→ Assignment: Which lines of the data contain the string "dvipsnames"? Copy every one.

************

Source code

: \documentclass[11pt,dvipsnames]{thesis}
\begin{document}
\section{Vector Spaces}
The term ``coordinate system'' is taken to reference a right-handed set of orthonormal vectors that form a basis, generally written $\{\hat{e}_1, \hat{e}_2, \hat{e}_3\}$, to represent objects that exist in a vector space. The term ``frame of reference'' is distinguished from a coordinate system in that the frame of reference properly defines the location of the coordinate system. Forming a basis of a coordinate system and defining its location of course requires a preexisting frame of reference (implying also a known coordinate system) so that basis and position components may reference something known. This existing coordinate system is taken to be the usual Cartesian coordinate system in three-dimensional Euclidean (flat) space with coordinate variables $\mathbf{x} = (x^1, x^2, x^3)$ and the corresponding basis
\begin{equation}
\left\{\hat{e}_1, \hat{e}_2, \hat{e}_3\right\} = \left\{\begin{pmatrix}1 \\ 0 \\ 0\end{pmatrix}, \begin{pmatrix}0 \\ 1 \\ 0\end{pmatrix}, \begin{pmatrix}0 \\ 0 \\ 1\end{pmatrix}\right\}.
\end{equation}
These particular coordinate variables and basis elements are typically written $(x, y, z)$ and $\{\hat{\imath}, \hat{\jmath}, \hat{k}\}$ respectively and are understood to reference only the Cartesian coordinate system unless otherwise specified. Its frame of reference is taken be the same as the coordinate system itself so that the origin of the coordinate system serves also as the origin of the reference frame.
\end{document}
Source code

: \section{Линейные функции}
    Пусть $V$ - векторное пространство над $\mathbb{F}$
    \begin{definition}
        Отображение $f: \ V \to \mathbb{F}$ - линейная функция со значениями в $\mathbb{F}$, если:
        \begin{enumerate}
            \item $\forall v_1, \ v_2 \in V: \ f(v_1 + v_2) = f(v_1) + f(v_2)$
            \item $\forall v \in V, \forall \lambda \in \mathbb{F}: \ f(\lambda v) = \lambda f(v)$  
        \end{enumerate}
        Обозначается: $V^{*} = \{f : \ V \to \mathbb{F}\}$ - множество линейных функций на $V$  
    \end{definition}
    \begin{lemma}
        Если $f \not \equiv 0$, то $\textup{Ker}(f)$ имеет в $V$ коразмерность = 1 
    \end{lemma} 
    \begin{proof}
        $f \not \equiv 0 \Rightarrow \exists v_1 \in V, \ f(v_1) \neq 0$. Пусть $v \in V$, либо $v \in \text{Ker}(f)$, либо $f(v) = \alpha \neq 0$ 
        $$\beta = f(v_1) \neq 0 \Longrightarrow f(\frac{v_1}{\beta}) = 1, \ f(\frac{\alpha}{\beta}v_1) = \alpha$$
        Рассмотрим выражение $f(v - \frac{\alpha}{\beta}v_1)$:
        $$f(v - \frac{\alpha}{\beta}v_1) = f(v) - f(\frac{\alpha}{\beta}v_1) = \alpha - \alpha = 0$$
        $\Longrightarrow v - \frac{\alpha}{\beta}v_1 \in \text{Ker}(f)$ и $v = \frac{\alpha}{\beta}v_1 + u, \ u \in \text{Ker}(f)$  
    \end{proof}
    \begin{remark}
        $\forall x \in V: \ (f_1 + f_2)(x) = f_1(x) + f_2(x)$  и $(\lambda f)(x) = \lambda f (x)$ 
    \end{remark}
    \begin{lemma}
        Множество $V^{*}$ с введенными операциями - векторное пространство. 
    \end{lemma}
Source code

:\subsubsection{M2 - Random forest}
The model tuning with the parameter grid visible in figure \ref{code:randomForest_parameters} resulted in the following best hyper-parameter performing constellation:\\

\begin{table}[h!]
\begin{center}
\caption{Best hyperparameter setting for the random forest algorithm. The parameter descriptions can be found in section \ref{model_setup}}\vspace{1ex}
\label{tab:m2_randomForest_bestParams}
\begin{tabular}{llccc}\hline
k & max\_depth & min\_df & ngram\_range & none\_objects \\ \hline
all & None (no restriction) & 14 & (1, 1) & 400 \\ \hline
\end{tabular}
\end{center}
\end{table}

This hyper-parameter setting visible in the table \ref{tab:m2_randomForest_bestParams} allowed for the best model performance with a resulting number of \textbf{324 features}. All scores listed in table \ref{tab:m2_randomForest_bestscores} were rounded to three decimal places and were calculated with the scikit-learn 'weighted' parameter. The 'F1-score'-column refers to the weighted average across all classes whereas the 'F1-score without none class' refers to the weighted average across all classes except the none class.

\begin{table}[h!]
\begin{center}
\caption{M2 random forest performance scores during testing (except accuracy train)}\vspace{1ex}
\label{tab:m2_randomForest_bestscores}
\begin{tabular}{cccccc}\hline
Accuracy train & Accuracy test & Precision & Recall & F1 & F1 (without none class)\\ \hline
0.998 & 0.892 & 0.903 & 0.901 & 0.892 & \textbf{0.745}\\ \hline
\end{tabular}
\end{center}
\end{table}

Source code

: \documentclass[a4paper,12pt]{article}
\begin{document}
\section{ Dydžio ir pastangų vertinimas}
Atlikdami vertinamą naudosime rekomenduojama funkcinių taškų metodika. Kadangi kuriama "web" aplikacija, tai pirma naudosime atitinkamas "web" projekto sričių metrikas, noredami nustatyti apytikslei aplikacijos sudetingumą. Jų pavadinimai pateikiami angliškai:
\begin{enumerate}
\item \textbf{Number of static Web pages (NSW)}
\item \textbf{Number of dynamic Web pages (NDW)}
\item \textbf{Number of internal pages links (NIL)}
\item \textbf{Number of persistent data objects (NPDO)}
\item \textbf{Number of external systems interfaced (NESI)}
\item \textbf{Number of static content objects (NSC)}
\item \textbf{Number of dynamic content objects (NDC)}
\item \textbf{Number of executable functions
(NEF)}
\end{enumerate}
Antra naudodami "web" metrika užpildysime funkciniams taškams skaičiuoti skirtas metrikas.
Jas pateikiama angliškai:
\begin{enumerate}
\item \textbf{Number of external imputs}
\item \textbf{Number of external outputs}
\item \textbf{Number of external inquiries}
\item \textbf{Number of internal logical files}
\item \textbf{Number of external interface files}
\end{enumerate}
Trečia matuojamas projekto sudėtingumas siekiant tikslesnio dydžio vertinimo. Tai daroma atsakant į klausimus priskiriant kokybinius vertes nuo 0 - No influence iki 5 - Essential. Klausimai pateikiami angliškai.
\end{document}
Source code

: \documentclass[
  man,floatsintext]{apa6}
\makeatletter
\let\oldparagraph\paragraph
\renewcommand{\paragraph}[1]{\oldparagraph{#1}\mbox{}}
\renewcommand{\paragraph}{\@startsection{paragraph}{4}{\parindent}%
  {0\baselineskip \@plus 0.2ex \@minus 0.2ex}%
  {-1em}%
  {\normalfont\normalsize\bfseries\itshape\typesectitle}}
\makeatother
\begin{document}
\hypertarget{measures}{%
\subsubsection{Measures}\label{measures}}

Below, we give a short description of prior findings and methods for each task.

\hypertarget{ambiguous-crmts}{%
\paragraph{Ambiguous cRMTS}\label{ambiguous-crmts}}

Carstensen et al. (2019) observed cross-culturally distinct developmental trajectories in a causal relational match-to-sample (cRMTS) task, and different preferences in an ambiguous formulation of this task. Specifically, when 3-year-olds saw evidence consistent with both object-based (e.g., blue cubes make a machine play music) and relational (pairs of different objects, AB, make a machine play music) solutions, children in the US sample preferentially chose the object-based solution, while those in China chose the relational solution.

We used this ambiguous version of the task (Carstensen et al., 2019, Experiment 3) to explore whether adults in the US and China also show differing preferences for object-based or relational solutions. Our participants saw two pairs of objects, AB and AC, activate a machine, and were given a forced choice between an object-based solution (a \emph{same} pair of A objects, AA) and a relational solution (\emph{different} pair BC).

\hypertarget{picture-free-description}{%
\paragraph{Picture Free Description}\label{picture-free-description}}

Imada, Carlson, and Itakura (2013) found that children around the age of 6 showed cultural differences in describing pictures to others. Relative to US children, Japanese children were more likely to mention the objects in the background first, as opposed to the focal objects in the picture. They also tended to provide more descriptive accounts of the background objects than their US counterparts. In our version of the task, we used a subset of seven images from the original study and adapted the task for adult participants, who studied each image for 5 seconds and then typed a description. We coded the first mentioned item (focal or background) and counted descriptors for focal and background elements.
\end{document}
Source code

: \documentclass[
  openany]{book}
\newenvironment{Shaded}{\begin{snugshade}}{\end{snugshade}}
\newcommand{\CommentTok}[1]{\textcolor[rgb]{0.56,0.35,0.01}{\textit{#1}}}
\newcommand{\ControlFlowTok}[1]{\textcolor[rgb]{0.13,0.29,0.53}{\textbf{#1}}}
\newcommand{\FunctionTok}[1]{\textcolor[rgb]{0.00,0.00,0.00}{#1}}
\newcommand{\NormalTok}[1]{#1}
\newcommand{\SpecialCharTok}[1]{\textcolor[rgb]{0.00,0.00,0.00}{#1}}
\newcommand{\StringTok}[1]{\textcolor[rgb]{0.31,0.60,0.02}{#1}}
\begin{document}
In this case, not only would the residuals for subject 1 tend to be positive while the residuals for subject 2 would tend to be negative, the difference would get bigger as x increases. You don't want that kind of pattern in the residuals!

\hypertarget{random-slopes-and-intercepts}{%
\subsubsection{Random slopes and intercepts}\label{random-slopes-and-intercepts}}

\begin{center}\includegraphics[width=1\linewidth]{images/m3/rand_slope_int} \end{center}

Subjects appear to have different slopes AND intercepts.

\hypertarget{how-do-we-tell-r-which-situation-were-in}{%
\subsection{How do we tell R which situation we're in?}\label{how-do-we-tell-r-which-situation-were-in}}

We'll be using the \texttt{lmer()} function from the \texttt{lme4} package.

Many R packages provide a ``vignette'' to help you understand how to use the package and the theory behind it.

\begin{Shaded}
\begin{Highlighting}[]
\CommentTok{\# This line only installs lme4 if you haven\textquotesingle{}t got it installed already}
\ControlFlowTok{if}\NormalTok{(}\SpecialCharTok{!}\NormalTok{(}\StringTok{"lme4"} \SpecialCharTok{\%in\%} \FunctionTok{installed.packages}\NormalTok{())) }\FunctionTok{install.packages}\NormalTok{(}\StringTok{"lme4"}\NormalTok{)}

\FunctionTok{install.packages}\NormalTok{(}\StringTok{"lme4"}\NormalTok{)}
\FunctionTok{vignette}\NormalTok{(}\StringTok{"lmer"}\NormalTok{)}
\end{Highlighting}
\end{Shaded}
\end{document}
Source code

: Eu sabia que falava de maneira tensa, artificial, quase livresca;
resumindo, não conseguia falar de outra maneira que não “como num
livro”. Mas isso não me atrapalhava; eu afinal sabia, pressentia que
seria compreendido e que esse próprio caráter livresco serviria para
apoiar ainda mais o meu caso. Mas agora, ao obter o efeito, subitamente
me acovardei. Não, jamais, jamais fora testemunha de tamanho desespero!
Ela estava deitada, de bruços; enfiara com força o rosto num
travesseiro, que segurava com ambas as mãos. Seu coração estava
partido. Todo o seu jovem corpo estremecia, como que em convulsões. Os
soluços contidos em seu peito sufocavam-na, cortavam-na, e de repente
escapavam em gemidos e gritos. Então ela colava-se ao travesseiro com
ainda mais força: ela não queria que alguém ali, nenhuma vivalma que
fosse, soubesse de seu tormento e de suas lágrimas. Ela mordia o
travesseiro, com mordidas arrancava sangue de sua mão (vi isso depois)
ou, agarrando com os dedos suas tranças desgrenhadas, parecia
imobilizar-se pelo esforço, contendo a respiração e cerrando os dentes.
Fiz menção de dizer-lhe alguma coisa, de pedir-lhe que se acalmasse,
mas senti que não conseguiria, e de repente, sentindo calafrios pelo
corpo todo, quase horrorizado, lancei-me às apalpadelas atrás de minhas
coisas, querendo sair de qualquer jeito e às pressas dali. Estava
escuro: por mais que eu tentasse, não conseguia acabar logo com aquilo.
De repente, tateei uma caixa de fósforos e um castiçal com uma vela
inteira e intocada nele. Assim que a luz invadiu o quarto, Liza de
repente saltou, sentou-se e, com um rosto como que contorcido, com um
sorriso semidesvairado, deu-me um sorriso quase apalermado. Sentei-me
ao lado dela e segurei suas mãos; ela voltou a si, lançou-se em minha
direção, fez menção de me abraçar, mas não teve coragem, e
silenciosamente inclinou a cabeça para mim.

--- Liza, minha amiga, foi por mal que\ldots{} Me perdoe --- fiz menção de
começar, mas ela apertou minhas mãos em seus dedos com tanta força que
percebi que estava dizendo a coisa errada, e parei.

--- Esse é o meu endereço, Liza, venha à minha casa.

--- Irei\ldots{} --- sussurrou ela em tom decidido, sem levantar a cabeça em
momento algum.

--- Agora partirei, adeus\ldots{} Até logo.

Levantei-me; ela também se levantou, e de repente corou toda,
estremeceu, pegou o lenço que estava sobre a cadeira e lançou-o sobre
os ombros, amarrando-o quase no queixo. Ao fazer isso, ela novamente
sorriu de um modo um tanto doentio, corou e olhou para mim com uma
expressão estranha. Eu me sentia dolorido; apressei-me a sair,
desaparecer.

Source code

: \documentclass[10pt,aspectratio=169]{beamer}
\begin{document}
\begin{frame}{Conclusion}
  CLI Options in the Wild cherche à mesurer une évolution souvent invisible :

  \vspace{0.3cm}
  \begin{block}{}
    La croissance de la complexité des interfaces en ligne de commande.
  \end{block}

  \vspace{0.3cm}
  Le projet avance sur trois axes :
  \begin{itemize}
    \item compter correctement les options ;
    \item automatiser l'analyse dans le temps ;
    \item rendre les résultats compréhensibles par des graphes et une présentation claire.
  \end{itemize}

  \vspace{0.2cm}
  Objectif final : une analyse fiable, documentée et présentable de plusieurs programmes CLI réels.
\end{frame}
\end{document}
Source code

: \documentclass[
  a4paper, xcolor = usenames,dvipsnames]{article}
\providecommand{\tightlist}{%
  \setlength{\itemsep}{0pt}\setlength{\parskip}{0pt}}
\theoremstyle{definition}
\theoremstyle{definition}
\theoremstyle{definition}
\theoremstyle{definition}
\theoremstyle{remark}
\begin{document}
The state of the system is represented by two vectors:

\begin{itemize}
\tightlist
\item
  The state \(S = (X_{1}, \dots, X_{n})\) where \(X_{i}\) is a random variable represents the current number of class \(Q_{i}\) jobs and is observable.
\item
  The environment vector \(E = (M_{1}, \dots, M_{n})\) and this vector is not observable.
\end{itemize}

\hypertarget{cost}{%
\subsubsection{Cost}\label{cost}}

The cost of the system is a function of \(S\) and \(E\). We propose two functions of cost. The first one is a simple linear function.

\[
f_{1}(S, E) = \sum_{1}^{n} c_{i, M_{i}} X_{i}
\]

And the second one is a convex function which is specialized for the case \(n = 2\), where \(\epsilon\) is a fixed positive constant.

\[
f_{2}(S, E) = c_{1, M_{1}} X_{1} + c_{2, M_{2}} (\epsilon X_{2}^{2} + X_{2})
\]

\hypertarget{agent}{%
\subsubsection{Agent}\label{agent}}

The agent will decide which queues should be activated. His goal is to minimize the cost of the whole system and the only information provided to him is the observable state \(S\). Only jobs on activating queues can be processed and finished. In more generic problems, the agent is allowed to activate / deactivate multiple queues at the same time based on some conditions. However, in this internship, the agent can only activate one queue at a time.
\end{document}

************

→ Reply to the exercise:
: \documentclass[11pt,dvipsnames]{thesis}
  a4paper, xcolor = usenames,dvipsnames]{article}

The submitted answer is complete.